--- Description of the task ---
Output, word for word, the lines of this listing that fall between the line with "### plugins" and the line with "### Item 27 — University of Leiden Library", counting both of those lines, and no others.

--- Dataset ---
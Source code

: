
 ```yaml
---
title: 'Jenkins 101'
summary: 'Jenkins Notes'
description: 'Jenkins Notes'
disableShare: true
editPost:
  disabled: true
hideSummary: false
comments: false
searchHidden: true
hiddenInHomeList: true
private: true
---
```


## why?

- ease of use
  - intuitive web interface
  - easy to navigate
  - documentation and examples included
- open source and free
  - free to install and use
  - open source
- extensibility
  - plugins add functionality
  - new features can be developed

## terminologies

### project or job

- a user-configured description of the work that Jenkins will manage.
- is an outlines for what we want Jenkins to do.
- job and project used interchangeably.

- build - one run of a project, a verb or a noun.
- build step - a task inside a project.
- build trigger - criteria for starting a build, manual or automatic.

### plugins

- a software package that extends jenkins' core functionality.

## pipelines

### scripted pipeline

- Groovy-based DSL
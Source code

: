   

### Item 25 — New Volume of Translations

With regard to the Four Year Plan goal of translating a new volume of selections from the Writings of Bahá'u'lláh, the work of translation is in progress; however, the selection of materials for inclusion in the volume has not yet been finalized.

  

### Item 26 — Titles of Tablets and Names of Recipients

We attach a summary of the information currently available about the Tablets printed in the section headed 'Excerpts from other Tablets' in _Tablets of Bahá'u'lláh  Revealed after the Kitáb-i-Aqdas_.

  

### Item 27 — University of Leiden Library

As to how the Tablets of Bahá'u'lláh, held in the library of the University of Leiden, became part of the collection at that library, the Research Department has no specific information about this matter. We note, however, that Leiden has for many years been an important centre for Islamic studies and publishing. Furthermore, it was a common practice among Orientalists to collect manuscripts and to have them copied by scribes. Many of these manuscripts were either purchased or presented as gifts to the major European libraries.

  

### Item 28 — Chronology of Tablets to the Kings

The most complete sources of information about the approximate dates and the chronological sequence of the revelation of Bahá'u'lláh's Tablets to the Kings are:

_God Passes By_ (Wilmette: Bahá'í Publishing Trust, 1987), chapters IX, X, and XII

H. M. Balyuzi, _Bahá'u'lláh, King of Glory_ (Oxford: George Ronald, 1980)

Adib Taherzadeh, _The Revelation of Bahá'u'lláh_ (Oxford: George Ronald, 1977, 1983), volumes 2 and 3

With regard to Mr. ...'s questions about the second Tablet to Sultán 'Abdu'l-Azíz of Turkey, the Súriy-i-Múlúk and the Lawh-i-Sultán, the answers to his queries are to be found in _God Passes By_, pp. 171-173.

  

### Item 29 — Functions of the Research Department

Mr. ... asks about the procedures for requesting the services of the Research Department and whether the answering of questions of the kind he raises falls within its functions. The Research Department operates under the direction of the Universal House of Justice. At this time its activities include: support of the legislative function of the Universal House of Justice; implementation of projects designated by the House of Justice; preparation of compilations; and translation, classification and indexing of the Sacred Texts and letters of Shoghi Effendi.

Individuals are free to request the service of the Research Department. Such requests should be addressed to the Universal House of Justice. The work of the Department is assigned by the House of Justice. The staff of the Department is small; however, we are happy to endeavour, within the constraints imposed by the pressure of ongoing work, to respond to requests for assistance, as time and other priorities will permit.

--- Written response ---
### plugins

- a software package that extends jenkins' core functionality.

## pipelines

### scripted pipeline

- Groovy-based DSL
Source code

:   

### Item 25 — New Volume of Translations

With regard to the Four Year Plan goal of translating a new volume of selections from the Writings of Bahá'u'lláh, the work of translation is in progress; however, the selection of materials for inclusion in the volume has not yet been finalized.

  

### Item 26 — Titles of Tablets and Names of Recipients

We attach a summary of the information currently available about the Tablets printed in the section headed 'Excerpts from other Tablets' in _Tablets of Bahá'u'lláh  Revealed after the Kitáb-i-Aqdas_.

  

### Item 27 — University of Leiden Library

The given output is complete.